On peut trouver quelques raisons de se réjouir de la vente des titres de presse de Brunswick News à de nouveaux propriétaires, dans un premier temps. Mais elle fait passer la situation d’abominable à seulement terrible.
Jusqu’alors, la famille Irving et son puissant conglomérat contrôlait la presse écrite anglophone du Nouveau-Brunswick, en plus d’avoir une part importante dans à peu près toutes les filières d’activité de la région. Ses journaux avaient les allures de circulaires défendant ses intérêts. On se souvient de cette phrase assassine de la journaliste torontoise Diane Francis, pourtant mainstream : « Le Nouveau-Brunswick est comme une ville soumise à une entreprise détenue par la famille Irving Family. […] Mais d’un point de vue technique, les titres de propriété sont inscrits dans une série de fiducies aux Bermudes. » Maintenant que la famille se départit de ses titres de presse, cela donne au moins l’apparence d’une plus grande indépendance de la part des journalistes. Il reste que le problème est entier, comme ailleurs dans le monde. On observe en Occident une concentration des médias qui nuit considérablement au débat public.
La presse écrite est décimée depuis une vingtaine d’années, incapable de concurrencer les plateformes numériques sur le plan des rentrées publicitaires. Tout au plus tente-t-elle de compétitionner sur ce registre informatique qui n’est pas le sien et où elle part toujours désavantagée. Depuis le début du siècle, un quart des journaux ont fermé aux États-Unis, par exemple. Les autres survivent en réduisant leurs effectifs, en limitant leur contenu et en laissant l’opinion prendre le dessus sur l’information. Ce sera le cas avec les journaux de Brunswick News.
Cette situation fait beaucoup penser à la façon dont la famille Desmarais, au Québec, s’est départie de ses principaux quotidiens en 2018, dont La Presse, à la veille d’annoncer les mauvaises nouvelles. La transaction visait à faire porter à un tiers l’odieux du désinvestissement dans la presse. Irving fait de même. C’est typique de ces deux familles qui refusent d’assumer politiquement le pouvoir qu’elles concentrent et qui font d’elles de véritables souverainetés privées. Elles agissent comme des empereurs quand il leur convient de le faire, mais dissimulent leurs opérations sinon sous le seul fait d’opérations comptables. Laisser Postmedia, les nouveaux titulaires, faire la basse besogne ne trompera personne, sauf les membres de cette famille opulente, convaincue de sauver les apparences dès lors qu’elle s’abuse elle-même.
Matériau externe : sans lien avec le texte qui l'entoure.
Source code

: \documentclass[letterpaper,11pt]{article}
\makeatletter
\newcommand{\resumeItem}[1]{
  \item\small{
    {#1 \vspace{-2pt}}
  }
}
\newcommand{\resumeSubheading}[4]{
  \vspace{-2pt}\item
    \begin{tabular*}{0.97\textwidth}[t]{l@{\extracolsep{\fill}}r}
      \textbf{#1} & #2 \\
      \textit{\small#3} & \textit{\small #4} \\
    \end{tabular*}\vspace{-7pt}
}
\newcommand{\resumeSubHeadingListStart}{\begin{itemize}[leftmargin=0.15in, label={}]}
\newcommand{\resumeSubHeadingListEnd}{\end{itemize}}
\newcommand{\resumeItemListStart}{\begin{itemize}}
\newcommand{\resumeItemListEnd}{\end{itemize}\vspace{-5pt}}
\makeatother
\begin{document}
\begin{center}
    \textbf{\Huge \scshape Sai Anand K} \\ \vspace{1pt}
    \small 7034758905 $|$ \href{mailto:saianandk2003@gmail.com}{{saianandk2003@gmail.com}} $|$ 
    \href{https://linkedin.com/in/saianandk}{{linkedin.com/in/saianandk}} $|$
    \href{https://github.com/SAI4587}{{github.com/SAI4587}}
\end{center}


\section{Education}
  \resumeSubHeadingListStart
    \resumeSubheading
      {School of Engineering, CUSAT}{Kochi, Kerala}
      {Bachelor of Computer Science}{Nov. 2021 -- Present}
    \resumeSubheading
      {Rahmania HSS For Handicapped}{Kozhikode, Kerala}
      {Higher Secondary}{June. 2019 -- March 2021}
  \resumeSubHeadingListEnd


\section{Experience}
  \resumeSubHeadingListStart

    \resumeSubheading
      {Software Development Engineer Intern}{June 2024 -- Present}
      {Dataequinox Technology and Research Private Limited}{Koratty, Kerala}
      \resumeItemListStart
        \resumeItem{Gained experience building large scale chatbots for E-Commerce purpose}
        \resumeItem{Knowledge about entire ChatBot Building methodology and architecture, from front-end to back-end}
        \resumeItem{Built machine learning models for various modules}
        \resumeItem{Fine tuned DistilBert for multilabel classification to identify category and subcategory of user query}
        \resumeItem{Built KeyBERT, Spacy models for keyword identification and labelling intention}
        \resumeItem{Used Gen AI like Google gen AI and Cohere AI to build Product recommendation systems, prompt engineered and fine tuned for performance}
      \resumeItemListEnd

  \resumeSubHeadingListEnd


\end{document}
Même déficitaire, le contrôle de l’information passait jusque-là pour une forme d’investissement, au sens où de grandes familles bourgeoises pouvaient par ce biais opérer une maîtrise idéologique sur l’évolution de leur société. Qu’elles s’en départissent a des allures de symptômes, comme si le combat idéologique était tellement gagné, et la conscience commune tellement objectivement contrainte au capitalisme, qu’il ne valait plus la peine d’en faire un enjeu et d’y consacrer des fonds.
Alain Deneault est un professeur de philosophie et de sociologie à l’Université de Moncton, campus de Shippagan. Il est l’auteur de plusieurs ouvrages dont Une escroquerie légalisée : précis sur les paradis fiscaux.